- REQUIRED WORK -
The answer must reproduce every record exactly, with all pictures omitted.

- Rendered images with source text -

• • • • • • •

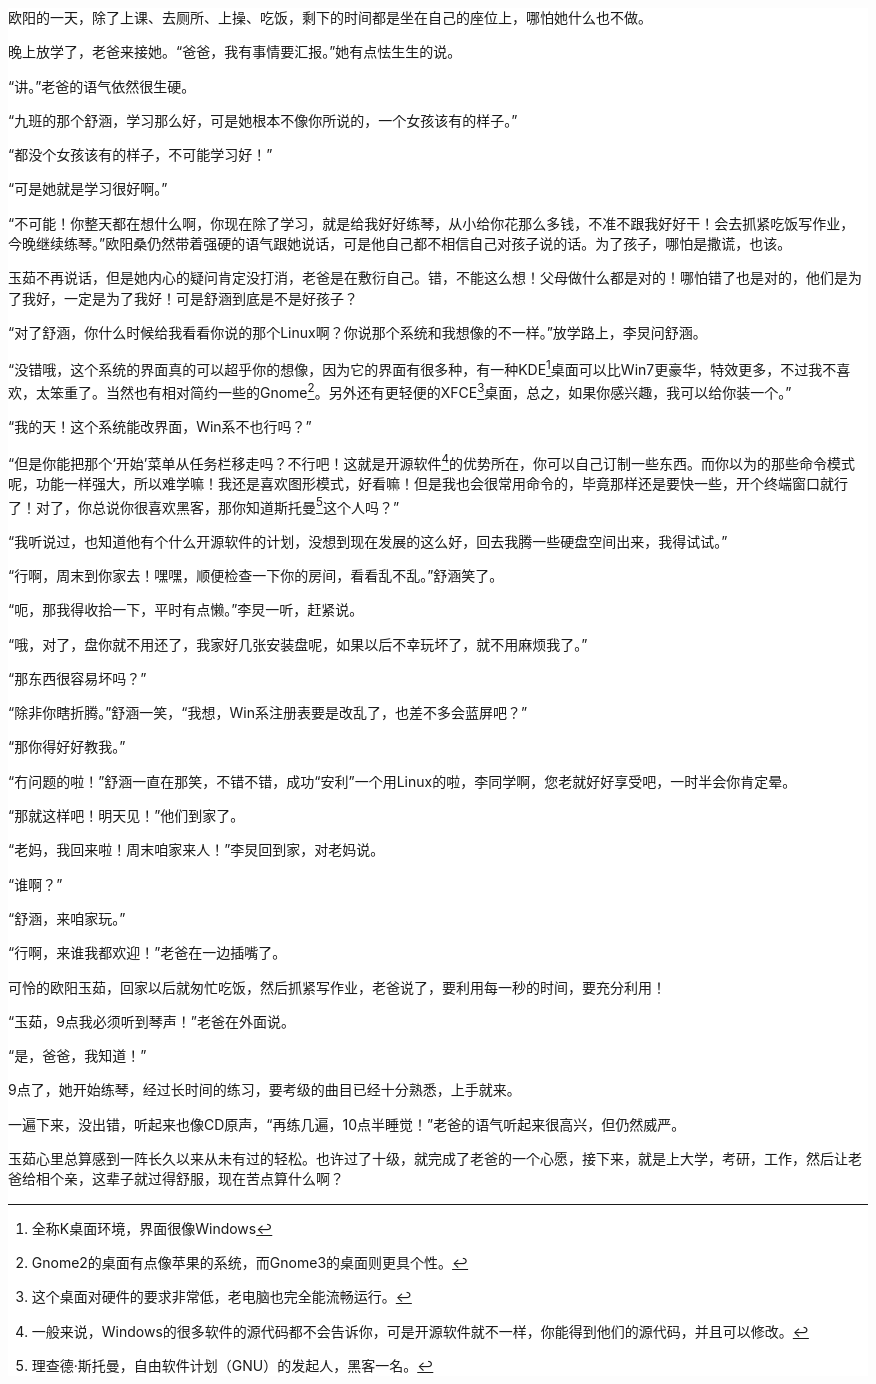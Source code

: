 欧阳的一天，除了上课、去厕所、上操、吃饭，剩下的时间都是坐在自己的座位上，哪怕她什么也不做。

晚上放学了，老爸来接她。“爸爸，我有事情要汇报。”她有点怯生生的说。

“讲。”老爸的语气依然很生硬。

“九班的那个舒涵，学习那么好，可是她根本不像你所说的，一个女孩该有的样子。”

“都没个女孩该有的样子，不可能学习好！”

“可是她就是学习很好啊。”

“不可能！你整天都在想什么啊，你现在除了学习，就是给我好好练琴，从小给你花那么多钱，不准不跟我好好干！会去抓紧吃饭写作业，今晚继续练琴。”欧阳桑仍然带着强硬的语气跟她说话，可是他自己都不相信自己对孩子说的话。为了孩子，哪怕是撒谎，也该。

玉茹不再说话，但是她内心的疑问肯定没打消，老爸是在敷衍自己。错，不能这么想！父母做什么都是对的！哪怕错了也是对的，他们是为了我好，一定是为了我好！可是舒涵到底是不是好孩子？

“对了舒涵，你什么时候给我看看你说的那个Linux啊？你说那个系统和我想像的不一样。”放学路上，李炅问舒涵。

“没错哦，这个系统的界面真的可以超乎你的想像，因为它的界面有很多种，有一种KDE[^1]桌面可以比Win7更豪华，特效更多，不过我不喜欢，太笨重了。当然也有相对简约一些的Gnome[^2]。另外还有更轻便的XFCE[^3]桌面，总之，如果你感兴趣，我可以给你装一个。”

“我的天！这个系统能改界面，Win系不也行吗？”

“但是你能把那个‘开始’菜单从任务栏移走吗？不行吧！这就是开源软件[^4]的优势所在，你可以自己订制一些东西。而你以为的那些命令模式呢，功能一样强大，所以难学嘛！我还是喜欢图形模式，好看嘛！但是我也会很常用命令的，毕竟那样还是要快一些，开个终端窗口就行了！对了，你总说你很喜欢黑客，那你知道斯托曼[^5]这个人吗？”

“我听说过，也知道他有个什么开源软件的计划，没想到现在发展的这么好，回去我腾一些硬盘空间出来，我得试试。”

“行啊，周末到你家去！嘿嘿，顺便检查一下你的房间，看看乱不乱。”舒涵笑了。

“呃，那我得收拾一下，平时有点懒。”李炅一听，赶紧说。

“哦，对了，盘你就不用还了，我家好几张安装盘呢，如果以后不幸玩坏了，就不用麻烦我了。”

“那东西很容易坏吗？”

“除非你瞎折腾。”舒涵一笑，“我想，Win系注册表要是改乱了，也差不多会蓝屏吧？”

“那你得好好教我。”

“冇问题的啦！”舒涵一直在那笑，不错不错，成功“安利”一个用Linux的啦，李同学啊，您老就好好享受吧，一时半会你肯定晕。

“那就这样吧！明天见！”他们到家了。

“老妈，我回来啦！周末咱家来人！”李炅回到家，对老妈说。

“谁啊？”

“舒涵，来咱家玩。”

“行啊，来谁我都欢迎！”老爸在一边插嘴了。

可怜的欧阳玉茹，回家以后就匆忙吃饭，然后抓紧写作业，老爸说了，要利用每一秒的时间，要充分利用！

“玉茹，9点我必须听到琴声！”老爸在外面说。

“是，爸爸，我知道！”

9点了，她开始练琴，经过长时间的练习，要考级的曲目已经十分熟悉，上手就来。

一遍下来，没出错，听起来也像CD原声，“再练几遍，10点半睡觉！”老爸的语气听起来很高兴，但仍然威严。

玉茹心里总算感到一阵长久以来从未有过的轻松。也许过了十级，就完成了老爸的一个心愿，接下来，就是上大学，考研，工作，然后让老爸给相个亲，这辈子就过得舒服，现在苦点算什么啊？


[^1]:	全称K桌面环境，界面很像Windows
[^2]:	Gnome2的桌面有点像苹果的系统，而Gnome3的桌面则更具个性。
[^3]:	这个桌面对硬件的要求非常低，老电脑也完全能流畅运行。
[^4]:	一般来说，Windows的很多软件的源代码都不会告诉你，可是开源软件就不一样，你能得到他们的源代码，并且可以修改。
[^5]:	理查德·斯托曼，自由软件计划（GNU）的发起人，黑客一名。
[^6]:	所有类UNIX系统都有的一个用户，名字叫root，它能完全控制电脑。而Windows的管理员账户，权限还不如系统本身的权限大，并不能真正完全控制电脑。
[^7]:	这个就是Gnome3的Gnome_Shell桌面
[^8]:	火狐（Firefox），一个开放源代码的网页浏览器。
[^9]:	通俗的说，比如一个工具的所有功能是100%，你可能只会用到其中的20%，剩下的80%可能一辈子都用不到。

• • • • • • •

- TASK ANSWER -
Source code

: 欧阳的一天，除了上课、去厕所、上操、吃饭，剩下的时间都是坐在自己的座位上，哪怕她什么也不做。

晚上放学了，老爸来接她。“爸爸，我有事情要汇报。”她有点怯生生的说。

“讲。”老爸的语气依然很生硬。

“九班的那个舒涵，学习那么好，可是她根本不像你所说的，一个女孩该有的样子。”

“都没个女孩该有的样子，不可能学习好！”

“可是她就是学习很好啊。”

“不可能！你整天都在想什么啊，你现在除了学习，就是给我好好练琴，从小给你花那么多钱，不准不跟我好好干！会去抓紧吃饭写作业，今晚继续练琴。”欧阳桑仍然带着强硬的语气跟她说话，可是他自己都不相信自己对孩子说的话。为了孩子，哪怕是撒谎，也该。

玉茹不再说话，但是她内心的疑问肯定没打消，老爸是在敷衍自己。错，不能这么想！父母做什么都是对的！哪怕错了也是对的，他们是为了我好，一定是为了我好！可是舒涵到底是不是好孩子？

“对了舒涵，你什么时候给我看看你说的那个Linux啊？你说那个系统和我想像的不一样。”放学路上，李炅问舒涵。

“没错哦，这个系统的界面真的可以超乎你的想像，因为它的界面有很多种，有一种KDE[^1]桌面可以比Win7更豪华，特效更多，不过我不喜欢，太笨重了。当然也有相对简约一些的Gnome[^2]。另外还有更轻便的XFCE[^3]桌面，总之，如果你感兴趣，我可以给你装一个。”

“我的天！这个系统能改界面，Win系不也行吗？”

“但是你能把那个‘开始’菜单从任务栏移走吗？不行吧！这就是开源软件[^4]的优势所在，你可以自己订制一些东西。而你以为的那些命令模式呢，功能一样强大，所以难学嘛！我还是喜欢图形模式，好看嘛！但是我也会很常用命令的，毕竟那样还是要快一些，开个终端窗口就行了！对了，你总说你很喜欢黑客，那你知道斯托曼[^5]这个人吗？”

“我听说过，也知道他有个什么开源软件的计划，没想到现在发展的这么好，回去我腾一些硬盘空间出来，我得试试。”

“行啊，周末到你家去！嘿嘿，顺便检查一下你的房间，看看乱不乱。”舒涵笑了。

“呃，那我得收拾一下，平时有点懒。”李炅一听，赶紧说。

“哦，对了，盘你就不用还了，我家好几张安装盘呢，如果以后不幸玩坏了，就不用麻烦我了。”

“那东西很容易坏吗？”

“除非你瞎折腾。”舒涵一笑，“我想，Win系注册表要是改乱了，也差不多会蓝屏吧？”

“那你得好好教我。”

“冇问题的啦！”舒涵一直在那笑，不错不错，成功“安利”一个用Linux的啦，李同学啊，您老就好好享受吧，一时半会你肯定晕。

“那就这样吧！明天见！”他们到家了。

“老妈，我回来啦！周末咱家来人！”李炅回到家，对老妈说。

“谁啊？”

“舒涵，来咱家玩。”

“行啊，来谁我都欢迎！”老爸在一边插嘴了。

可怜的欧阳玉茹，回家以后就匆忙吃饭，然后抓紧写作业，老爸说了，要利用每一秒的时间，要充分利用！

“玉茹，9点我必须听到琴声！”老爸在外面说。

“是，爸爸，我知道！”

9点了，她开始练琴，经过长时间的练习，要考级的曲目已经十分熟悉，上手就来。

一遍下来，没出错，听起来也像CD原声，“再练几遍，10点半睡觉！”老爸的语气听起来很高兴，但仍然威严。

玉茹心里总算感到一阵长久以来从未有过的轻松。也许过了十级，就完成了老爸的一个心愿，接下来，就是上大学，考研，工作，然后让老爸给相个亲，这辈子就过得舒服，现在苦点算什么啊？


[^1]:	全称K桌面环境，界面很像Windows
[^2]:	Gnome2的桌面有点像苹果的系统，而Gnome3的桌面则更具个性。
[^3]:	这个桌面对硬件的要求非常低，老电脑也完全能流畅运行。
[^4]:	一般来说，Windows的很多软件的源代码都不会告诉你，可是开源软件就不一样，你能得到他们的源代码，并且可以修改。
[^5]:	理查德·斯托曼，自由软件计划（GNU）的发起人，黑客一名。
[^6]:	所有类UNIX系统都有的一个用户，名字叫root，它能完全控制电脑。而Windows的管理员账户，权限还不如系统本身的权限大，并不能真正完全控制电脑。
[^7]:	这个就是Gnome3的Gnome_Shell桌面
[^8]:	火狐（Firefox），一个开放源代码的网页浏览器。
[^9]:	通俗的说，比如一个工具的所有功能是100%，你可能只会用到其中的20%，剩下的80%可能一辈子都用不到。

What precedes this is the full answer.